Sonic… the Hedgehog. One of the greatest and most attractive characters ever thought up. He can run at sound speed, take out enemies in a flash, and best of all, he’s blue-colored and knows how to handle the females.

There is not a line in this entire eight minutes that isn’t gold.

As memes have reached greater sophistication and a broader audience, irony has crept in, and the lines between genuine fandom and ironic fandom are unclear. I, for instance, was a genuine fan of Sonic, who now engages with the franchise ironically. In many ways, it traces the same path as that of the Shrek films: a strong primary installment, followed by lackluster and then flat-out terrible sequels. To joke about Sonic and the uniquely meme-centric culture surrounding it now is to also acknowledge that you once enjoyed the very thing you now mock. “I liked this once, and now it sucks, and that’s funny.”

This simultaneous nostalgic affection and ridicule make it difficult to know who is being serious.

There is, for instance, the raging and perpetual debate surrounding Sonic and Tails.

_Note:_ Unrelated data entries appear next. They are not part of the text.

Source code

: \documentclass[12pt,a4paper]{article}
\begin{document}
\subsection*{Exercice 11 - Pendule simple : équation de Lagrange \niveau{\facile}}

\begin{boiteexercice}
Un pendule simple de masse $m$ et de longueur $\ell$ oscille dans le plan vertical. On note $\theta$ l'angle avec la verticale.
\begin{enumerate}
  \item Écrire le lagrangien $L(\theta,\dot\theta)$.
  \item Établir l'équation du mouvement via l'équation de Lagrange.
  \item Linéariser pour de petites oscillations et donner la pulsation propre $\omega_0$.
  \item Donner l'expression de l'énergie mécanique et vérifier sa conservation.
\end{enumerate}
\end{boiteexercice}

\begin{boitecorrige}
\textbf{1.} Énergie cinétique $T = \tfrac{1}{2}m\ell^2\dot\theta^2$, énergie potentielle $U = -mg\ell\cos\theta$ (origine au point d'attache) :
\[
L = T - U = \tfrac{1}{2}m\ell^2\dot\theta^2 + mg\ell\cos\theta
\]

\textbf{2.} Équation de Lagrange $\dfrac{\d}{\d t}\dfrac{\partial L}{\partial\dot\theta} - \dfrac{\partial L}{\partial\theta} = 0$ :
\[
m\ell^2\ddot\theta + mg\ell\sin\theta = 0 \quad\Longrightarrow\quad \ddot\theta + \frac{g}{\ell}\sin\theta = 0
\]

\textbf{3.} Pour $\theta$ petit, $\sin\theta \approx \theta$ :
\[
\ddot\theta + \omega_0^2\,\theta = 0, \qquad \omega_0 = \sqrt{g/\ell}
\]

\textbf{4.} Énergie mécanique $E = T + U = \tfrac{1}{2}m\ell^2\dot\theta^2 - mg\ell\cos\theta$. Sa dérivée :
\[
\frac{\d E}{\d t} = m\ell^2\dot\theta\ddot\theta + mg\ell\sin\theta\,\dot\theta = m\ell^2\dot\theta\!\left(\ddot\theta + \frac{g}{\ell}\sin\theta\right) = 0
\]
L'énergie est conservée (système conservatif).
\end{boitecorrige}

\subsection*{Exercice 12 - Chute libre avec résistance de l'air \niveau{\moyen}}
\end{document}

Do Sonic and Tails kiss? One vocal side is adamant: Sonic and Tails do not kiss. The other side is equally adamant: Sonic and Tails kiss all the time. It points to a rift in the Sonic community. On one side, some declare that the official Sonic canon is the only thing that matters. On the other side, devoted fanfiction authors live out their dreams of a speedy hedgehog and a two-tailed flying fox getting rowdy on each other’s mouths. Both sides are — and I say this with love — equally nuts in their commitment.

The slashfic portion of Sonic gets weird. You might think that a running role play in which Sonic is pregnant with Shadow’s baby is an absurd escalation, but whoever runs the Tumblr called Ask Mpreg Sonic does not.

One infamous ironic Sonic OC is Coldsteel the Hedgeheg [sic], a parody of the in-your-face, Doritos-munching Mountain Dew-debro that Sonic holds genuine appeal with.

Sonic fan art has even become its own running joke outside of Sonic diehards. The Twitter account Bad Sonic Fan Art highlights the endearingly amateur drawings, which repurpose the Sonic aesthetic for everything from innocent fanfic, to jingoistic patriotism.

Four years ago, the blog Dumb Running Sonic began accumulating dozens of bespoke animated GIFs, celebrating Sonic’s need for speed while also ridiculing it. To be a Sonic fan nowadays requires the ability to roast your heroes after placing them on a pedestal.

Even Sonic’s official social-media brand now acknowledges this, giving winking approval to the fact that the edgy posturing of the ‘90s must at some point give way to a post-ironic stance.

On the internet, you’re competing for attention with billions of other people. So long as Sega keeps releasing dogshit-terrible Sonic games, trying to recapture his former glory, people will see themselves in Sonic — so close to glory and yet so far. And they’ll keep writing fanfiction, and drawing original characters, and using Sonic characters as their avatar. The imagery is loaded with layers of signification. Sonic is a cipher, who came of age alongside his most devoted fans in the early days of the web. And that’s why he’ll be around forever.